The letter in which Miss Barrett communicated her own account of her feelings on this occasion is sufficiently explicit. She says:—

"The shock of poor Mr. Haydon's death overcame me for several days. Our correspondence had ceased a full year and a half; but the week preceding the event he wrote several notes to me; and, by his desire, I have under my care boxes and pictures of his, which he brought himself to the door. Never did I imagine that it was other than one of the passing embarrassments so unhappily frequent with him. Once before he had asked me to give shelter to things belonging to him, which, when the storm had blown over, he had taken back again. I did not suppose that in this storm he was to sink—poor, noble soul!

"And be sure that the pecuniary embarrassment was not what sank him. It was a wind still more east; it was the despair of the ambition by which he lived, and without which he could not live. In the self-assertion which he had struggled to hold up through life he went down into death.
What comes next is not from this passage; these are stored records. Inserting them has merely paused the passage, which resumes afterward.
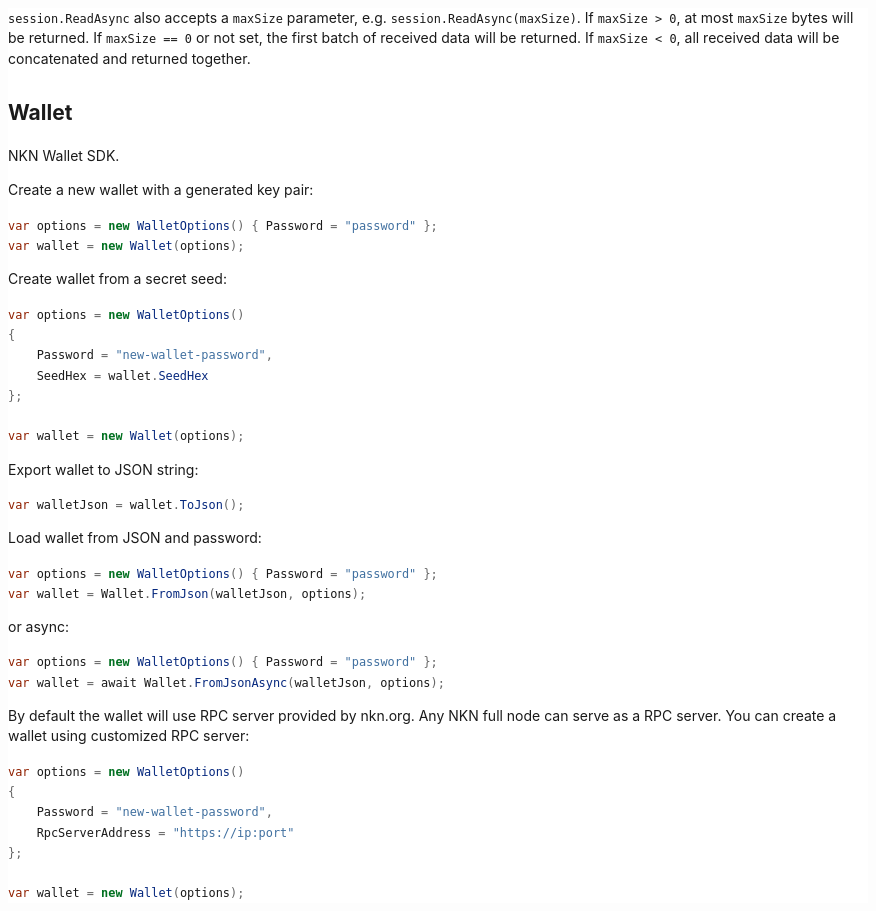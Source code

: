 `session.ReadAsync` also accepts a `maxSize` parameter, e.g. `session.ReadAsync(maxSize)`. If `maxSize > 0`, at most `maxSize` bytes will be returned. If `maxSize == 0` or not set, the first batch of received data will be returned. If `maxSize < 0`, all received data will be concatenated and returned together.

## Wallet

NKN Wallet SDK.

Create a new wallet with a generated key pair:

```c#
var options = new WalletOptions() { Password = "password" };
var wallet = new Wallet(options);
```

Create wallet from a secret seed:

```c#
var options = new WalletOptions()
{
    Password = "new-wallet-password",
    SeedHex = wallet.SeedHex
};

var wallet = new Wallet(options);
```

Export wallet to JSON string:

```c#
var walletJson = wallet.ToJson();
```

Load wallet from JSON and password:

```c#
var options = new WalletOptions() { Password = "password" };
var wallet = Wallet.FromJson(walletJson, options);
```

or async:

```c#
var options = new WalletOptions() { Password = "password" };
var wallet = await Wallet.FromJsonAsync(walletJson, options);
```

By default the wallet will use RPC server provided by nkn.org. Any NKN full node can serve as a RPC server. You can create a wallet using customized RPC server:

```c#
var options = new WalletOptions()
{
    Password = "new-wallet-password",
    RpcServerAddress = "https://ip:port"
};

var wallet = new Wallet(options);
```
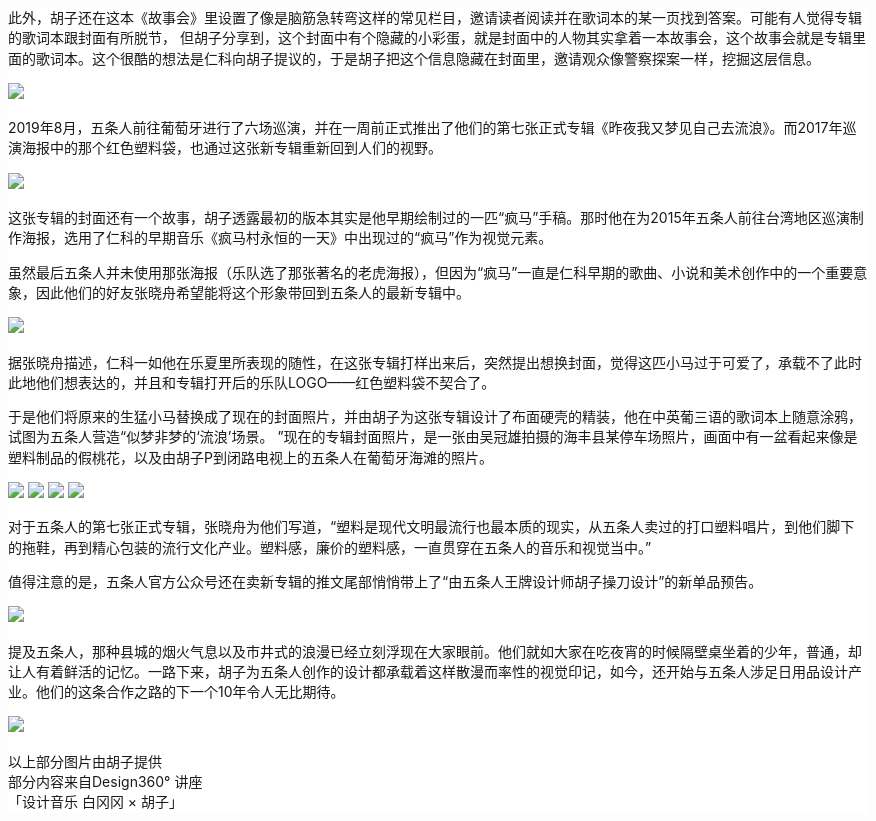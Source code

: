   

此外，胡子还在这本《故事会》里设置了像是脑筋急转弯这样的常见栏目，邀请读者阅读并在歌词本的某一页找到答案。可能有人觉得专辑的歌词本跟封面有所脱节， 但胡子分享到，这个封面中有个隐藏的小彩蛋，就是封面中的人物其实拿着一本故事会，这个故事会就是专辑里面的歌词本。这个很酷的想法是仁科向胡子提议的，于是胡子把这个信息隐藏在封面里，邀请观众像警察探案一样，挖掘这层信息。

  
![](https://mmbiz.qpic.cn/mmbiz_png/icbgZ7wxszz34R9MHXcrdSWnT3YPMrjeUdjMjRRsOFH3UGHErsicjjKDT2jFKww8lLCvib6zialE3XrTaFO3GNTY2Q/640?wx_fmt=png&tp=webp&wxfrom=5&wx_lazy=1&wx_co=1)
  

2019年8月，五条人前往葡萄牙进行了六场巡演，并在一周前正式推出了他们的第七张正式专辑《昨夜我又梦见自己去流浪》。而2017年巡演海报中的那个红色塑料袋，也通过这张新专辑重新回到人们的视野。

  

![](https://mmbiz.qpic.cn/mmbiz_jpg/icbgZ7wxszz34R9MHXcrdSWnT3YPMrjeUqezby0fbxf9F3SCiaFNHvwqBxTiaLqeCPWxFIk2ibbOfj24M2RCQrrQuA/640?wx_fmt=jpeg&tp=webp&wxfrom=5&wx_lazy=1&wx_co=1)

  

这张专辑的封面还有一个故事，胡子透露最初的版本其实是他早期绘制过的一匹“疯马”手稿。那时他在为2015年五条人前往台湾地区巡演制作海报，选用了仁科的早期音乐《疯马村永恒的一天》中出现过的“疯马”作为视觉元素。

  

虽然最后五条人并未使用那张海报（乐队选了那张著名的老虎海报），但因为“疯马”一直是仁科早期的歌曲、小说和美术创作中的一个重要意象，因此他们的好友张晓舟希望能将这个形象带回到五条人的最新专辑中。

  

![](https://mmbiz.qpic.cn/mmbiz_jpg/icbgZ7wxszz34R9MHXcrdSWnT3YPMrjeUjtv36QEhGdEtACJTzMdLXqgEdolCxKL9or1iaaRloN8Sic7rzSB7TUxQ/640?wx_fmt=jpeg&tp=webp&wxfrom=5&wx_lazy=1&wx_co=1)

  

据张晓舟描述，仁科一如他在乐夏里所表现的随性，在这张专辑打样出来后，突然提出想换封面，觉得这匹小马过于可爱了，承载不了此时此地他们想表达的，并且和专辑打开后的乐队LOGO——红色塑料袋不契合了。

  

于是他们将原来的生猛小马替换成了现在的封面照片，并由胡子为这张专辑设计了布面硬壳的精装，他在中英葡三语的歌词本上随意涂鸦，试图为五条人营造“似梦非梦的‘流浪’场景。 ”现在的专辑封面照片，是一张由吴冠雄拍摄的海丰县某停车场照片，画面中有一盆看起来像是塑料制品的假桃花，以及由胡子P到闭路电视上的五条人在葡萄牙海滩的照片。

  



![](https://mmbiz.qpic.cn/mmbiz_jpg/icbgZ7wxszz34R9MHXcrdSWnT3YPMrjeUD53b6NFWol1GIiceKXGuZ2YkSkwicOZqU5lHDr6EFhxiaBjrzuDqRktmg/640?wx_fmt=jpeg&tp=webp&wxfrom=5&wx_lazy=1&wx_co=1)
![](https://mmbiz.qpic.cn/mmbiz_jpg/icbgZ7wxszz34R9MHXcrdSWnT3YPMrjeUq7h1166HRvM3DWthRcib8Xv8Wth9d8o5pU7J3v5jmm473jHtO1s1u9Q/640?wx_fmt=jpeg&tp=webp&wxfrom=5&wx_lazy=1&wx_co=1)
![](https://mmbiz.qpic.cn/mmbiz_jpg/icbgZ7wxszz34R9MHXcrdSWnT3YPMrjeUDwlkPw0lbYhSL7ibVI8RuKTVVmFWZ4mXdcYFUBgHo4vLprdgHbwOiclA/640?wx_fmt=jpeg&tp=webp&wxfrom=5&wx_lazy=1&wx_co=1)
![](https://mmbiz.qpic.cn/mmbiz_jpg/icbgZ7wxszz34R9MHXcrdSWnT3YPMrjeUqaX2AQtKgCtEByZnQz46ZZ3pVxJ55pVIwLsyTJeCmxtI6n2QNPuaFA/640?wx_fmt=jpeg&tp=webp&wxfrom=5&wx_lazy=1&wx_co=1)

  

对于五条人的第七张正式专辑，张晓舟为他们写道，“塑料是现代文明最流行也最本质的现实，从五条人卖过的打口塑料唱片，到他们脚下的拖鞋，再到精心包装的流行文化产业。塑料感，廉价的塑料感，一直贯穿在五条人的音乐和视觉当中。”

  

值得注意的是，五条人官方公众号还在卖新专辑的推文尾部悄悄带上了“由五条人王牌设计师胡子操刀设计”的新单品预告。

  

![](https://mmbiz.qpic.cn/mmbiz_png/icbgZ7wxszz34R9MHXcrdSWnT3YPMrjeUhicMWKayLwS2ribibalJsO9bRxr0ke0OJG6mM8DK8Ric6eJ8GPicq3nMG5Q/640?wx_fmt=png&tp=webp&wxfrom=5&wx_lazy=1&wx_co=1)

  

提及五条人，那种县城的烟火气息以及市井式的浪漫已经立刻浮现在大家眼前。他们就如大家在吃夜宵的时候隔壁桌坐着的少年，普通，却让人有着鲜活的记忆。一路下来，胡子为五条人创作的设计都承载着这样散漫而率性的视觉印记，如今，还开始与五条人涉足日用品设计产业。他们的这条合作之路的下一个10年令人无比期待。

  

  

![](https://mmbiz.qpic.cn/mmbiz_png/icbgZ7wxszz34R9MHXcrdSWnT3YPMrjeUoUiaBa4zAmRibqibWHq2icRmE3aNYeIwRpGVVq26l3S2oeZRq2ev5zJvxA/640?wx_fmt=png&tp=webp&wxfrom=5&wx_lazy=1&wx_co=1)

  

  

以上部分图片由胡子提供  
部分内容来自Design360° 讲座  
「设计音乐 白冈冈 × 胡子」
He could not bear the neglect, the disdain, the slur cast upon him by the age, and so he perished. . . . His love of reputation, you know, was a disease with him; and, for my part, I believe that he died of it. That is my belief.

"In the last week he sent me his portrait of you (Miss Mitford) among the other things. When he proposed sending it, he desired me to keep it for him; but when it came, a note also came to say that he 'could not make up his mind to part with it; he would lend it to me for a while'; a proof, among the rest, that his act was not premeditated—a moment of madness, or a few moments of madness: who knows? I could not read the inquest, nor any of the details in the newspapers."

Beyond the shock the news of this tragedy gave Miss Barrett she suffered no other ill-effects from it. Poor Haydon's effects were handed over to his legal representatives, and the poetess released from all further trouble about them. She was not, however, successful in getting away on her projected journey during the succeeding winter, but the dreaded relapse did not befall her. Her health continued to improve beyond all hopes, whilst the foretoken of a great coming happiness must have kept her in a fantasy of joy brighter than she could, have ever, or for long past years, have looked for.


  1. The crime for which poor Bedreddin Hassan had to suffer was leaving pepper out of the cheese-cakes, according to our version of the Arabian Nights.